-- Task directions --
Locate every line in the records below that holds the word "Measure" and return each one.

Saved data entries
+++

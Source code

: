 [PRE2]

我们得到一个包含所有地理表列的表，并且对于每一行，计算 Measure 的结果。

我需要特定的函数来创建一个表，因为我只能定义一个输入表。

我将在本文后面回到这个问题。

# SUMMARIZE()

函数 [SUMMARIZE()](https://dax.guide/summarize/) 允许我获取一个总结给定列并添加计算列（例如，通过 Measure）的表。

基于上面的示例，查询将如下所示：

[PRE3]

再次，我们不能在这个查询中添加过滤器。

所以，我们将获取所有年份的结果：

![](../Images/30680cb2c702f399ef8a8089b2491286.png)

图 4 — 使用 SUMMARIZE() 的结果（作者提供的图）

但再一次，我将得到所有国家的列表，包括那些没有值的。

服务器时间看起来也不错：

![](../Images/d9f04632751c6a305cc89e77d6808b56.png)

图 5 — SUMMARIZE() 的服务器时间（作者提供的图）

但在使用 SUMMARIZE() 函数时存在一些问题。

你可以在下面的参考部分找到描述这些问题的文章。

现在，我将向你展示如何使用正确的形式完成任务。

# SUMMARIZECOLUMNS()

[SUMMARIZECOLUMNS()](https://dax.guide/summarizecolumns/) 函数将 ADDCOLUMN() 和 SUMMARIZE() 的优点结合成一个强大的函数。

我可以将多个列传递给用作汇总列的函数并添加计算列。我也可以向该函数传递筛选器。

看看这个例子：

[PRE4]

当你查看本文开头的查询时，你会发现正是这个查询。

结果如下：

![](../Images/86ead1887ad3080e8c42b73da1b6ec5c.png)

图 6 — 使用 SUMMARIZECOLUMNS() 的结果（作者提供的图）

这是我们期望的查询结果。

+++

-- Response area --
我们得到一个包含所有地理表列的表，并且对于每一行，计算 Measure 的结果。
函数 [SUMMARIZE()](https://dax.guide/summarize/) 允许我获取一个总结给定列并添加计算列（例如，通过 Measure）的表。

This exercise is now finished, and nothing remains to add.